Sasatel (Dovetel) was a telecommunications company with a unified national licence in Tanzania. Their licence was later revoked. The company rolled out a 3G wireless (based on Code Division Multiple Access (CDMA)) national network benefiting from the demand for data and broadband services to both high-end residential and corporate customers. ZTE (a Chinese multinational telecommunications equipment and systems company) is the supplier of the network infrastructure. Dovetel bundles its broadband offering with fixed voice services and offers limited mobility voice services to the low-end of the residential market in order to increase penetration beyond the traditional GSM target market for mobile voice. In addition to CDMA modems and routers, Sasatel offers WiMAX solutions providing greater bandwidth.

== History ==
Sub-Saharan Africa-focused infrastructure investor, PMEA African Infrastructure Opportunities plc (LON: PMEA), the Sovereign Wealth Fund of the Qatar Investment Authority (2007 Alternative Investment Market listing) held a 65% interest in Dovetel. At the launch of the company Tanzania had five active mobile networks, and according to the Mobile World figures, Vodacom (42%) and Zain (30.4%) dominate the market, along with Tigo (19.7%). Zanzibar Telecom (8%) does not operate in the mainland. Having presented its full suite of services to the market in Dar es Salaam under the "Sasatel" brand during June and July 2008, Dovetel ended 2009 as an established leading broadband provider with full coverage across the capital of Tanzania.
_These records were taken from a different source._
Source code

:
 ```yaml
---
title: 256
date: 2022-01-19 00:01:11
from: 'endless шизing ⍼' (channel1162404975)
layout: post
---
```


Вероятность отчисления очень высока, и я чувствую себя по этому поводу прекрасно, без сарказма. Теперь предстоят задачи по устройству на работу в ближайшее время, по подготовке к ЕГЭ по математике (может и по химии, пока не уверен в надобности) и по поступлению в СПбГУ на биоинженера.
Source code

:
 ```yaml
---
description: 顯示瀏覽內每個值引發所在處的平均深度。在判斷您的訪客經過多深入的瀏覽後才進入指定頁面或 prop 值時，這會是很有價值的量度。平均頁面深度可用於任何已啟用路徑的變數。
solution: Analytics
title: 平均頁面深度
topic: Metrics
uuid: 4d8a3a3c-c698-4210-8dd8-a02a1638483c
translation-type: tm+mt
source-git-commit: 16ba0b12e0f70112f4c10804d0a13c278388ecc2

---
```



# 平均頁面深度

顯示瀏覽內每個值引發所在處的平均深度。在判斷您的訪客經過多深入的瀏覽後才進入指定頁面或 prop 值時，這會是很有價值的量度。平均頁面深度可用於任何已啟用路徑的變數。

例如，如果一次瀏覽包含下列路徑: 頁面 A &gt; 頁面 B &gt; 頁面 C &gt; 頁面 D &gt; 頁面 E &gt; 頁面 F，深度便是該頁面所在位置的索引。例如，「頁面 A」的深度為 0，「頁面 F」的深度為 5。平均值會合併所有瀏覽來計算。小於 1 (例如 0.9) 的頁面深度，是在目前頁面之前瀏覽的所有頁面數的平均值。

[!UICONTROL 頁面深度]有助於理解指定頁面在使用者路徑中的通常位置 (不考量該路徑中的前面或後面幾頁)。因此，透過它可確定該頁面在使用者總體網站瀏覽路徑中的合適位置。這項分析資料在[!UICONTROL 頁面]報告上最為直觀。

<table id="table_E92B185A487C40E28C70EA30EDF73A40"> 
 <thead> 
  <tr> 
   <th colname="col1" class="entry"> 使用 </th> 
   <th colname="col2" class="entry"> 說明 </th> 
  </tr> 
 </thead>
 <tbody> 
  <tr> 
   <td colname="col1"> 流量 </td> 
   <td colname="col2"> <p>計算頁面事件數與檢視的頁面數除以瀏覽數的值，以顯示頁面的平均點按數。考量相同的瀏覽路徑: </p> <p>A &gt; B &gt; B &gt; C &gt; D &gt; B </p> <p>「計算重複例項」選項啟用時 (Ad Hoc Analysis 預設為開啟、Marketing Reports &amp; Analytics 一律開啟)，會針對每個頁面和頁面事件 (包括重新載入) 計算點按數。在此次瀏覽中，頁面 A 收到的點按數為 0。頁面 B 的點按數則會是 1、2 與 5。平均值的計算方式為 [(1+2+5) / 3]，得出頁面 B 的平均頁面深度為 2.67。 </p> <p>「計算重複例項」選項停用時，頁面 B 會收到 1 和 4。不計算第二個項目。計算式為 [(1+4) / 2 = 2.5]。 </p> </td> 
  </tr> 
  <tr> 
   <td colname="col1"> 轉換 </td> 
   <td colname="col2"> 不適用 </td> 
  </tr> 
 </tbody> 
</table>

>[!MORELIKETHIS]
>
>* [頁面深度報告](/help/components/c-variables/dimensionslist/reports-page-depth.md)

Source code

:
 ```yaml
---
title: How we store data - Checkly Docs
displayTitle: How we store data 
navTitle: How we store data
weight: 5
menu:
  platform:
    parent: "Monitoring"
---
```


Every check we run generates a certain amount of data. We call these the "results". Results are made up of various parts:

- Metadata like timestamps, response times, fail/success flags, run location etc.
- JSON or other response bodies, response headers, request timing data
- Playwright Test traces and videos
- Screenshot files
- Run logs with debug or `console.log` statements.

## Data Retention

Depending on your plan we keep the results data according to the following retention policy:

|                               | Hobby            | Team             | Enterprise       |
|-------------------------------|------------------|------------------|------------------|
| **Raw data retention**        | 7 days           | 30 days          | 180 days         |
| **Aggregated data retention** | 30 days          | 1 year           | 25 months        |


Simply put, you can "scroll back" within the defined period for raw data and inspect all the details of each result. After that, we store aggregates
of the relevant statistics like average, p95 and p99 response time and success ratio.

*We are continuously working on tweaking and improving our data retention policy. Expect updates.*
Dovetel connected to the "Seacom" undersea cable, in turn connecting to the Gulf and Europe, which increased capacity while reducing the costs of international traffic.

Facing increased competition from existing operators (in terms of technological advances, as well as the need to expand and improve the network to compete), on 28 June 2012, a pioneer in socially responsible (SRI) activist investing in Tanzania secured a secondary sale of the business as an ongoing concern from PMEA.